• [Extracted records]
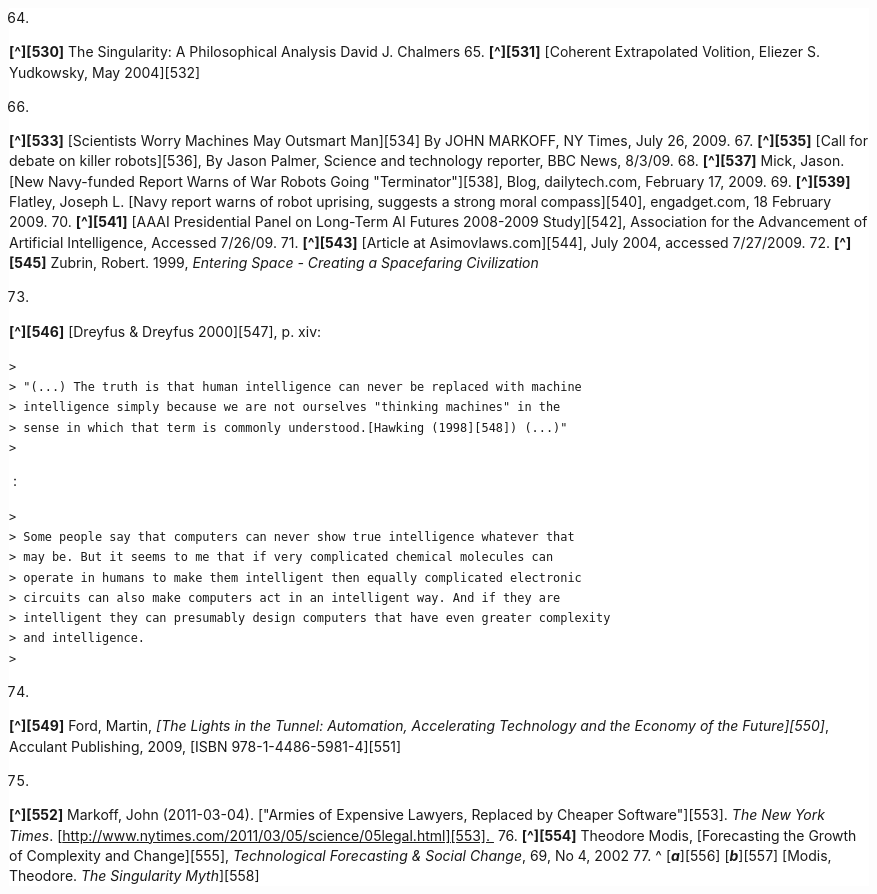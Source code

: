 64. 
**[^][530]** The Singularity: A Philosophical Analysis David J. Chalmers 
65. 
**[^][531]** [Coherent Extrapolated Volition, Eliezer S. Yudkowsky, May 2004][532]

66. 
**[^][533]** [Scientists Worry Machines May Outsmart Man][534] By JOHN MARKOFF, NY Times, July 26, 2009. 
67. 
**[^][535]** [Call for debate on killer robots][536], By Jason Palmer, Science and technology reporter, BBC News, 8/3/09. 
68. 
**[^][537]** Mick, Jason. [New Navy-funded Report Warns of War Robots Going "Terminator"][538], Blog, dailytech.com, February 17, 2009. 
69. 
**[^][539]** Flatley, Joseph L. [Navy report warns of robot uprising, suggests a strong moral compass][540], engadget.com, 18 February 2009. 
70. 
**[^][541]** [AAAI Presidential Panel on Long-Term AI Futures 2008-2009 Study][542], Association for the Advancement of Artificial Intelligence, Accessed 7/26/09. 
71. 
**[^][543]** [Article at Asimovlaws.com][544], July 2004, accessed 7/27/2009. 
72. 
**[^][545]** Zubrin, Robert. 1999, _Entering Space - Creating a Spacefaring Civilization_

73. 
**[^][546]** [Dreyfus & Dreyfus 2000][547], p. xiv: 

	> 
	> "(...) The truth is that human intelligence can never be replaced with machine 
	> intelligence simply because we are not ourselves "thinking machines" in the 
	> sense in which that term is commonly understood.[Hawking (1998][548]) (...)" 
	> 

  : 

	> 
	> Some people say that computers can never show true intelligence whatever that 
	> may be. But it seems to me that if very complicated chemical molecules can 
	> operate in humans to make them intelligent then equally complicated electronic 
	> circuits can also make computers act in an intelligent way. And if they are 
	> intelligent they can presumably design computers that have even greater complexity 
	> and intelligence.
	> 

74. 
**[^][549]** Ford, Martin, _[The Lights in the Tunnel: Automation, Accelerating Technology and the Economy of the Future][550]_, Acculant Publishing, 2009, [ISBN 978-1-4486-5981-4][551]

75. 
**[^][552]** Markoff, John (2011-03-04). ["Armies of Expensive Lawyers, Replaced by Cheaper Software"][553]. _The New York Times_. [http://www.nytimes.com/2011/03/05/science/05legal.html][553].  
76. 
**[^][554]** Theodore Modis, [Forecasting the Growth of Complexity and Change][555], _Technological Forecasting & Social Change_, 69, No 4, 2002 
77.  ^ [_**a**_][556] [_**b**_][557] [Modis, Theodore. _The Singularity Myth_][558]


[2]: #mw-head
[3]: #p-search
[4]: http://en.wikipedia.org/wiki/Superintelligence
[5]: #cite_note-0
[6]: http://en.wikipedia.org/wiki/Event_horizon
[7]: #cite_note-1
[8]: #cite_note-2
[9]: #cite_note-3
[10]: http://en.wikipedia.org/wiki/Vernor_Vinge
[11]: http://en.wikipedia.org/wiki/Ray_Kurzweil
[12]: #Basic_concepts
[13]: #History_of_the_idea
[14]: #Intelligence_explosion
[15]: #Speed_improvements
[16]: #Intelligence_improvements
[17]: #Impact
[18]: #Existential_risk
[19]: #Implications_for_human_society
[20]: #Accelerating_change
[21]: #Criticism
[22]: #Criticism_of_the_accelerating_returns_argument
[23]: #In_popular_culture
[24]: #See_also
[25]: #Notes
[26]: #References
[27]: #External_links
[28]: #Essays_and_articles
[29]: #Singularity_AI_projects
[30]: #Fiction
[31]: #Other_links
[32]: http://en.wikipedia.org/w/index.php?title=Technological_singularity&action=edit&section=1
[33]: //upload.wikimedia.org/wikipedia/commons/thumb/c/c5/PPTMooresLawai.jpg/225px-PPTMooresLawai.jpg
[34]: http://en.wikipedia.org/wiki/File:PPTMooresLawai.jpg
[35]: //bits.wikimedia.org/static-1.20wmf5/skins/common/images/magnify-clip.png
[36]: http://en.wikipedia.org/wiki/Paradigm_shift
[37]: http://en.wikipedia.org/wiki/Moore%27s_law
[38]: http://en.wikipedia.org/wiki/Integrated_circuits
[39]: http://en.wikipedia.org/wiki/Transistor
[40]: http://en.wikipedia.org/wiki/Vacuum_tube
[41]: http://en.wikipedia.org/wiki/Relay
[42]: http://en.wikipedia.org/wiki/Electromechanics
[43]: http://en.wikipedia.org/wiki/Artificial_intelligence
[44]: #cite_note-vinge1993-4
[45]: #cite_note-singularity-5
[46]: #cite_note-singinst.org-6
[47]: http://en.wikipedia.org/wiki/Physics
[48]: http://en.wikipedia.org/wiki/Gravitational_singularity
[49]: http://en.wikipedia.org/wiki/Black_hole
[50]: http://en.wikipedia.org/wiki/Molecular_nanotechnology
[51]: #cite_note-hplusmagazine-7
[52]: #cite_note-yudkowsky.net-8
[53]: #cite_note-agi-conf-9
[54]: http://en.wikipedia.org/wiki/Moore%27s_Law
[55]: #cite_note-kurzweilai.net-10
[56]: http://en.wikipedia.org/wiki/I._J._Good
[57]: #cite_note-stat-11
[58]: http://en.wikipedia.org/wiki/Paul_R._Ehrlich
[59]: #cite_note-Paul_Ehrlich_June_2008-12
[60]: #cite_note-businessweek-13
[61]: http://en.wikipedia.org/wiki/Intelligence_amplification
[62]: http://en.wikipedia.org/wiki/Seed_AI
[63]: #cite_note-ultraintelligent-14
[64]: #cite_note-acceleratingfuture-15
[65]: #cite_note-ultraintelligent1-16
[66]: http://en.wikipedia.org/wiki/Hans_Moravec
[67]: http://en.wikipedia.org/wiki/Integrated_circuit
[68]: http://en.wikipedia.org/wiki/Law_of_accelerating_returns
[69]: #cite_note-google-17
[70]: http://en.wikipedia.org/wiki/Nanotechnology
[71]: #cite_note-singularity2-18
[72]: #cite_note-singularity3-19
[73]: #cite_note-transformation-20
[74]: #cite_note-positive-and-negative-21
[75]: #cite_note-theuncertainfuture-22
[76]: http://en.wikipedia.org/wiki/Existential_risk
[77]: #cite_note-catastrophic-23
[78]: #cite_note-nickbostrom-24
[79]: http://en.wikipedia.org/wiki/Artificial_general_intelligence
[80]: http://en.wikipedia.org/wiki/Friendly_AI
[81]: http://en.wikipedia.org/wiki/Singularity_Institute_for_Artificial_Intelligence
[82]: http://en.wikipedia.org/wiki/Future_of_Humanity_Institute
[83]: http://en.wikipedia.org/wiki/Jeff_Hawkins
[84]: http://en.wikipedia.org/wiki/John_Henry_Holland
[85]: http://en.wikipedia.org/wiki/Jaron_Lanier
[86]: http://en.wikipedia.org/wiki/Gordon_Moore
[87]: #cite_note-spectrum.ieee.org-25
[88]: #cite_note-ieee-26
[89]: http://en.wikipedia.org/w/index.php?title=Technological_singularity&action=edit&section=2
[90]: http://en.wikipedia.org/wiki/Friedrich_Engels
[91]: #cite_note-The_Expounder_of_Primitive_Christianity-27
[92]: http://en.wikipedia.org/wiki/Mechanical_calculator
[93]: http://en.wikipedia.org/wiki/Alan_Turing
[94]: #cite_note-oxfordjournals-28
[95]: http://en.wikipedia.org/wiki/Samuel_Butler_(novelist)
[96]: http://en.wikipedia.org/wiki/Erewhon
[97]: http://en.wikipedia.org/wiki/Stanis%C5%82aw_Marcin_Ulam
[98]: #cite_note-mathematical-29
[99]: http://en.wikipedia.org/wiki/John_von_Neumann
[100]: http://en.wikipedia.org/wiki/Recursion
[101]: http://en.wikipedia.org/wiki/Omni_(magazine)
[102]: #cite_note-google4-30
[103]: #cite_note-technological-31
[104]: http://en.wikipedia.org/wiki/Samuel_R._Delany
[105]: http://en.wikipedia.org/wiki/Stars_in_My_Pocket_Like_Grains_of_Sand
[106]: http://en.wikipedia.org/wiki/Ray_Solomonoff
[107]: #cite_note-std-32
[108]: http://en.wikipedia.org/wiki/Future_shock
[109]: http://en.wikipedia.org/wiki/Marooned_in_Realtime
[110]: http://en.wikipedia.org/wiki/A_Fire_Upon_the_Deep
[111]: http://en.wikipedia.org/wiki/Accelerating_change
[112]: http://en.wikipedia.org/wiki/Transcendence_(philosophy)
[113]: http://en.wikipedia.org/wiki/Omnipotent
[114]: #cite_note-When_will_computer_hardware_match_the_human_brain.3F-33
[115]: #cite_note-The_Age_of_Robots-34
[116]: #cite_note-Robot_Predictions_Evolution-35
[117]: http://en.wikipedia.org/wiki/Robot_intelligence
[118]: #cite_note-google5-36
[119]: #cite_note-37
[120]: http://en.wikipedia.org/wiki/Feedback_loop
[121]: http://en.wikipedia.org/wiki/Damien_Broderick
[122]: http://en.wikipedia.org/wiki/The_Spike_(1997)
[123]: http://en.wikipedia.org/wiki/Bill_Joy
[124]: http://en.wikipedia.org/wiki/Sun_Microsystems
[125]: #cite_note-JoyFuture-38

• [Work to complete] What you return must be the lines above that run from the line with "[31]: #Other_links" to the line with "[80]: http://en.wikipedia.org/wiki/Friendly_AI", inclusive, each copied exactly.

• [Problem solution]
[31]: #Other_links
[32]: http://en.wikipedia.org/w/index.php?title=Technological_singularity&action=edit&section=1
[33]: //upload.wikimedia.org/wikipedia/commons/thumb/c/c5/PPTMooresLawai.jpg/225px-PPTMooresLawai.jpg
[34]: http://en.wikipedia.org/wiki/File:PPTMooresLawai.jpg
[35]: //bits.wikimedia.org/static-1.20wmf5/skins/common/images/magnify-clip.png
[36]: http://en.wikipedia.org/wiki/Paradigm_shift
[37]: http://en.wikipedia.org/wiki/Moore%27s_law
[38]: http://en.wikipedia.org/wiki/Integrated_circuits
[39]: http://en.wikipedia.org/wiki/Transistor
[40]: http://en.wikipedia.org/wiki/Vacuum_tube
[41]: http://en.wikipedia.org/wiki/Relay
[42]: http://en.wikipedia.org/wiki/Electromechanics
[43]: http://en.wikipedia.org/wiki/Artificial_intelligence
[44]: #cite_note-vinge1993-4
[45]: #cite_note-singularity-5
[46]: #cite_note-singinst.org-6
[47]: http://en.wikipedia.org/wiki/Physics
[48]: http://en.wikipedia.org/wiki/Gravitational_singularity
[49]: http://en.wikipedia.org/wiki/Black_hole
[50]: http://en.wikipedia.org/wiki/Molecular_nanotechnology
[51]: #cite_note-hplusmagazine-7
[52]: #cite_note-yudkowsky.net-8
[53]: #cite_note-agi-conf-9
[54]: http://en.wikipedia.org/wiki/Moore%27s_Law
[55]: #cite_note-kurzweilai.net-10
[56]: http://en.wikipedia.org/wiki/I._J._Good
[57]: #cite_note-stat-11
[58]: http://en.wikipedia.org/wiki/Paul_R._Ehrlich
[59]: #cite_note-Paul_Ehrlich_June_2008-12
[60]: #cite_note-businessweek-13
[61]: http://en.wikipedia.org/wiki/Intelligence_amplification
[62]: http://en.wikipedia.org/wiki/Seed_AI
[63]: #cite_note-ultraintelligent-14
[64]: #cite_note-acceleratingfuture-15
[65]: #cite_note-ultraintelligent1-16
[66]: http://en.wikipedia.org/wiki/Hans_Moravec
[67]: http://en.wikipedia.org/wiki/Integrated_circuit
[68]: http://en.wikipedia.org/wiki/Law_of_accelerating_returns
[69]: #cite_note-google-17
[70]: http://en.wikipedia.org/wiki/Nanotechnology
[71]: #cite_note-singularity2-18
[72]: #cite_note-singularity3-19
[73]: #cite_note-transformation-20
[74]: #cite_note-positive-and-negative-21
[75]: #cite_note-theuncertainfuture-22
[76]: http://en.wikipedia.org/wiki/Existential_risk
[77]: #cite_note-catastrophic-23
[78]: #cite_note-nickbostrom-24
[79]: http://en.wikipedia.org/wiki/Artificial_general_intelligence
[80]: http://en.wikipedia.org/wiki/Friendly_AI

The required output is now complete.